Formulation of lipid nanoparticles containing ginsenoside Rg2 and protopanaxadiol for highly efficient delivery of mRNA.

作者信息

Park Sin A, Hwang Dajeong, Kim Jae Hoon, Lee Seung-Yeul, Lee Jaebeom, Kim Han Sang, Kim Kyung-A, Lim Bumhee, Lee Jae-Eon, Jeon Yong Hyun, Oh Tae Jeong, Lee Jaewook, An Sungwhan

机构信息

Genomictree Inc., Yuseong-gu, Daejeon, 34027, Republic of Korea.

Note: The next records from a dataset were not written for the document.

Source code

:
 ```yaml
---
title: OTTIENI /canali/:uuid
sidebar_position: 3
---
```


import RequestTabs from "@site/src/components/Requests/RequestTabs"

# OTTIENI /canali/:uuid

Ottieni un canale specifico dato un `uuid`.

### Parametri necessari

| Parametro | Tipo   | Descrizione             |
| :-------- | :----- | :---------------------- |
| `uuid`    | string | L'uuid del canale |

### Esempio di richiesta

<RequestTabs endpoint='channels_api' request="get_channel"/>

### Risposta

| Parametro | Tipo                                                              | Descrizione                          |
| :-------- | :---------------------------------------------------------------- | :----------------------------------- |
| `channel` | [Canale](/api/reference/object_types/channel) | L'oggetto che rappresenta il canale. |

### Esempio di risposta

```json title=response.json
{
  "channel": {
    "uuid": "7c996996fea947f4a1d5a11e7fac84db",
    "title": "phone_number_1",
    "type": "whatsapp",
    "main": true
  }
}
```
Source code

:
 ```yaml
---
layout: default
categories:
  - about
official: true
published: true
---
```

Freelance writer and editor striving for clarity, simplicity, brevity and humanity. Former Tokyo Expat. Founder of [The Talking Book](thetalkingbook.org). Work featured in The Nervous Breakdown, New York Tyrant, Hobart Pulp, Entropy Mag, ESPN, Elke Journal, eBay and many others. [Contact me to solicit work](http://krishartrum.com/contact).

Department of Chemistry, Chungnam National University, Yuseong-gu, Daejeon, 34134, Republic of Korea.

出版信息

Biomater Sci. 2024 Dec 3;12(24):6299-6309. doi: 10.1039/d4bm01070a.

DOI:10.1039/d4bm01070a
PMID:39480551
Abstract

Lipid nanoparticles (LNPs) are widely recognized as crucial carriers of mRNA in therapeutic and vaccine development. The typical lipid composition of mRNA-LNP systems includes an ionizable lipid, a helper lipid, a polyethylene glycol (PEG)-lipid, and cholesterol. Concerns arise regarding cholesterol's susceptibility to oxidation, potentially leading to undesired immunological responses and toxicity. In this study, we formulated novel LNPs by replacing cholesterol with phytochemical-derived compounds, specifically ginsenoside Rg2 and its derivative phytosterol protopanaxadiol (PPD), and validated their efficacy as mRNA delivery systems. The mRNA-LNP complexes were manually prepared through a simple mixing process. The biocompatibility of these Rg2-based LNPs (Rg2-LNP) and PPD-based LNPs (PPD-LNP) was assessed through cell viability assays, while the protective function of LNPs for mRNA was demonstrated by RNase treatment. Enhanced green fluorescent protein (EGFP) mRNA delivery and expression in A549 and HeLa cells were analyzed using optical microscopy and flow cytometry. The expression efficiency of Rg2-LNP and PPD-LNP was compared with that of commercially available LNPs, with both novel formulations demonstrating superior transfection and EGFP expression. Furthermore, tests following intramuscular (I.M.) injection in hairless mice demonstrated efficient () mRNA delivery and effective Luc expression using Rg2-LNP and PPD-LNP compared to commercial LNPs. Results indicated that the efficiency of EGFP and Luc expression in Rg2-LNP and PPD-LNP surpassed that of the cholesterol-based LNP formulation. These findings suggest that Rg2-LNP and PPD-LNP are promising candidates for future drug and gene delivery systems.

摘要

脂质纳米颗粒(LNPs)在治疗和疫苗开发中被广泛认为是mRNA的关键载体。mRNA-LNP系统的典型脂质组成包括可电离脂质、辅助脂质、聚乙二醇(PEG)-脂质和胆固醇。人们担心胆固醇易被氧化,这可能导致不良的免疫反应和毒性。在本研究中,我们用植物化学衍生化合物,特别是人参皂苷Rg2及其衍生物植物甾醇原人参二醇(PPD)替代胆固醇,制备了新型LNPs,并验证了它们作为mRNA递送系统的功效。mRNA-LNP复合物通过简单的混合过程手动制备。通过细胞活力测定评估了这些基于Rg2的LNPs(Rg2-LNP)和基于PPD的LNPs(PPD-LNP)的生物相容性,同时通过核糖核酸酶处理证明了LNPs对mRNA的保护作用。使用光学显微镜和流式细胞术分析了增强型绿色荧光蛋白(EGFP)mRNA在A549和HeLa细胞中的递送和表达。将Rg2-LNP和PPD-LNP的表达效率与市售LNPs的表达效率进行了比较,两种新型制剂均表现出优异的转染和EGFP表达。此外,在无毛小鼠中进行肌肉注射(I.M.)后的测试表明,与市售LNPs相比,使用Rg2-LNP和PPD-LNP可实现高效的()mRNA递送和有效的Luc表达。结果表明,Rg2-LNP和PPD-LNP中EGFP和Luc的表达效率超过了基于胆固醇的LNP制剂。这些发现表明,Rg2-LNP和PPD-LNP是未来药物和基因递送系统的有前途的候选者。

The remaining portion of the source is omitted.